The Massachusetts senator, at a National Head Start Association conference to tout his plan to provide health care for uninsured children, hammered on familiar themes of values and unity while repeatedly criticizing the Bush administration and Republican leaders in Congress.
"I went back and reread the whole New Testament the other day. Nowhere in the three-year ministry of Jesus Christ did I find a suggestion at all, ever, anywhere, in any way whatsover, that you ought to take the money from the poor, the opportunities from the poor and give them to the rich people," Kerry said.
Kerry has yet to officially announce whether he's in the running for the 2008 nomination, and he didn't take questions from the media Friday.
But while speaking to the educators and child advocates gathered in a hotel ballroom, it wasn't difficult to imagine his rhetoric, unchanged, being said at a campaign rally.
"We need to enlist and join together in a great cause across the country that puts a simple choice before our fellow Americans.
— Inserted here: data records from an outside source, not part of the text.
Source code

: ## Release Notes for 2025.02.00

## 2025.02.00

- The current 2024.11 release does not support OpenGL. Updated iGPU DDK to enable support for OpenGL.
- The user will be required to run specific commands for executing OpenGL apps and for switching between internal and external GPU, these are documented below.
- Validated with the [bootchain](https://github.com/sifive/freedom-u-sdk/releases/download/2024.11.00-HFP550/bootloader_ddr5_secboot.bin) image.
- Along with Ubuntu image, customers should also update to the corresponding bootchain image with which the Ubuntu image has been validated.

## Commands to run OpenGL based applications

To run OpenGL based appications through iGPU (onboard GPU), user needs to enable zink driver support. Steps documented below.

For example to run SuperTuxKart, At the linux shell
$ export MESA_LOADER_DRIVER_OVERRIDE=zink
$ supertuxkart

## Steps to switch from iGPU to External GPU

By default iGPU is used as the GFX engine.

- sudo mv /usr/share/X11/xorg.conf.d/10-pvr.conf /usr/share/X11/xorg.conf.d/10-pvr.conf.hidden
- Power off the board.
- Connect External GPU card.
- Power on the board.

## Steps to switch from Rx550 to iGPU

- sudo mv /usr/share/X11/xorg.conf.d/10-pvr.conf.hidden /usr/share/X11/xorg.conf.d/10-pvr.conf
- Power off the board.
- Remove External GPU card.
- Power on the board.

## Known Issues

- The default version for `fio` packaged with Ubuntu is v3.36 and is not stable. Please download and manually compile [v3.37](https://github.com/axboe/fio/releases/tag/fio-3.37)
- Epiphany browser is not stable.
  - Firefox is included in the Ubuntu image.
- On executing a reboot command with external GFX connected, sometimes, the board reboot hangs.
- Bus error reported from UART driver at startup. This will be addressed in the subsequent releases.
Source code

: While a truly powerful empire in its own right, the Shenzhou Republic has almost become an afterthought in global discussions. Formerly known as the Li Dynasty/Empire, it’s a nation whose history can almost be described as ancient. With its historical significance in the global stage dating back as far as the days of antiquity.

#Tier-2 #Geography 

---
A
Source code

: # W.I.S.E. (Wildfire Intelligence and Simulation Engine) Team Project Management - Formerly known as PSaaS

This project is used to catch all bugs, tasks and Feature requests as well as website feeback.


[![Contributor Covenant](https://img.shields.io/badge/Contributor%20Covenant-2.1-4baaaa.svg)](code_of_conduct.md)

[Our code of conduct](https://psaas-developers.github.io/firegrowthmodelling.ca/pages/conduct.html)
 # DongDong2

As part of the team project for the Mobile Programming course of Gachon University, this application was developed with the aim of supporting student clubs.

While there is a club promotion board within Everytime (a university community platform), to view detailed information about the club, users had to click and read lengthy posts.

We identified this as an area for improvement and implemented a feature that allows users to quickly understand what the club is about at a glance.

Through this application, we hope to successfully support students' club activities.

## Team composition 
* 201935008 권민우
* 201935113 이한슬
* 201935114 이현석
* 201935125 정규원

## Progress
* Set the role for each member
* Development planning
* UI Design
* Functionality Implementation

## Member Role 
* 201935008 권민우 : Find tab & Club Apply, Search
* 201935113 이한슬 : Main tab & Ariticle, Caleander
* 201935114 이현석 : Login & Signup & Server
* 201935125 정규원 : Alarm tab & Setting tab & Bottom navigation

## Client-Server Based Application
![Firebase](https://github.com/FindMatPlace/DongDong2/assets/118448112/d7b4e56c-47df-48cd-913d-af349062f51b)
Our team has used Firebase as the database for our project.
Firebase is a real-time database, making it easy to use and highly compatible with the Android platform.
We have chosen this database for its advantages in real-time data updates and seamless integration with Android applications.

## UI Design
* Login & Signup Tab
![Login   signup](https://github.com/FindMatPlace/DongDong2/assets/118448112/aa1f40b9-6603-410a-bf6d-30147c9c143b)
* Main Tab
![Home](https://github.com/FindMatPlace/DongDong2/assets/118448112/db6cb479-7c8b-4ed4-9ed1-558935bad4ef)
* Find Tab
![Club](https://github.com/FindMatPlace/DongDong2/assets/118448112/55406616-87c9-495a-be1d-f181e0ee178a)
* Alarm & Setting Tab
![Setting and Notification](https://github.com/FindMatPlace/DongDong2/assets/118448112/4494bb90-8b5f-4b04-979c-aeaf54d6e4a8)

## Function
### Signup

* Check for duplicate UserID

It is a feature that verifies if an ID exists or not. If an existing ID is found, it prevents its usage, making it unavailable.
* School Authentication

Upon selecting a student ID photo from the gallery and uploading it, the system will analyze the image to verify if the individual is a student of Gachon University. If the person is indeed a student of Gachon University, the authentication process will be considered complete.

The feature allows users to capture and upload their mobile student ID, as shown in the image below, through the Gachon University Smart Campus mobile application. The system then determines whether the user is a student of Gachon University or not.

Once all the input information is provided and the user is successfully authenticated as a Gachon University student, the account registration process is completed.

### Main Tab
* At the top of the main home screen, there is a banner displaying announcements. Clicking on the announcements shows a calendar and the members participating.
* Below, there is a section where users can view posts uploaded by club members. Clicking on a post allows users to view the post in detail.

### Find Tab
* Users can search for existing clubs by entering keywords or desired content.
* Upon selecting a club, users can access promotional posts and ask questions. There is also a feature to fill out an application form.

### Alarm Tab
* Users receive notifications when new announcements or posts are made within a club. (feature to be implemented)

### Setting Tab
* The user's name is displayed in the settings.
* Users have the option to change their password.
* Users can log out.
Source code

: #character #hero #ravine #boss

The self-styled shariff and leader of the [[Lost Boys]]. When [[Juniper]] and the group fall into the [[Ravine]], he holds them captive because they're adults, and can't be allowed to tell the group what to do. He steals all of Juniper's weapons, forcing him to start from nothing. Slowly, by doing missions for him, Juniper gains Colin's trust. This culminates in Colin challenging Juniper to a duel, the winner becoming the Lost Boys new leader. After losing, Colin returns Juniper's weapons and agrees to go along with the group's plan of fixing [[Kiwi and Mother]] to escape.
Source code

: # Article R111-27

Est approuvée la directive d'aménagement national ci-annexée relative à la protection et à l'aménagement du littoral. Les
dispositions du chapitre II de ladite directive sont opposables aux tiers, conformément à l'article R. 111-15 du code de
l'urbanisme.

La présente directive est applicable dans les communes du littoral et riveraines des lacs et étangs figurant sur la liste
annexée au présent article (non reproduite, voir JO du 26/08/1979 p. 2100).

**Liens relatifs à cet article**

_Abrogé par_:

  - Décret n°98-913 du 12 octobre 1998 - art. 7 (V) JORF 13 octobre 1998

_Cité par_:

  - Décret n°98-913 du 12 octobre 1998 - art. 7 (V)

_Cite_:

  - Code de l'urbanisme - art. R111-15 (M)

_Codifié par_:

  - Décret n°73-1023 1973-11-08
It's a choice that, I think, is based on values," Kerry said.
Following Florida's 2000 election debacle, in which Bush emerged the barest of winners over Al Gore after five weeks of partisan fighting, the Democratic Party made capturing the state one of its highest priorities.
But Kerry couldn't pull the state into his column, despite the millions spent on advertising and get-out-the-vote efforts. Bush prevailed by almost 381,000 ballots, for a margin of five percentage points.
"The fact is, 10 million more Americans voted for our idea of what we wanted to do than voted for Bill Clinton in 1996 when he was the sitting president of the United States," Kerry said. "The fact is, a million people volunteered. The fact is, across America we created an energy.
"And that energy is going to keep on going and keep on fighting until we achieve what we want to."
If Kerry decides to run, possible competition for the party's nomination include his former running mate, ex-N.C. Sen. John Edwards; N.Y. Sen. Hillary Clinton, and retired general Wesley Clark.
Matthew 13
More proof he's never seen the thing.
How he ever won the dem primary with quotes like that is beyond me.
Guess he missed the part "If you teach a man to fish you feed him for life"
That makes sense. I was thinking your response was more along the lines of a typical liberal "the poor are honorable and the wealthy are evil," but now I see that your response was to a thoughtless "the poor are poor because they don't work, and the rich are rich because they slave away."
Of course, there are hardworking wealthy people, and hardworking poor people.
Frankly, I discounted the comment you responded to simply because it started with the taking-the-Lord's-name-in-vain triteness "OMG"....
"Nowhere in the three-year ministry of Jesus Christ did I find a suggestion at all, ever, anywhere, in any way whatsover, that you ought to take the money from the poor, the opportunities from the poor and give them to the rich people."
Also, nowhere did he find a suggestion that you ought to take money from the rich and give to the poor. Many, MANY times the rich are told directly to give to the poor, but never is there a suggestion that any of us are authorized to take from one person to give to another.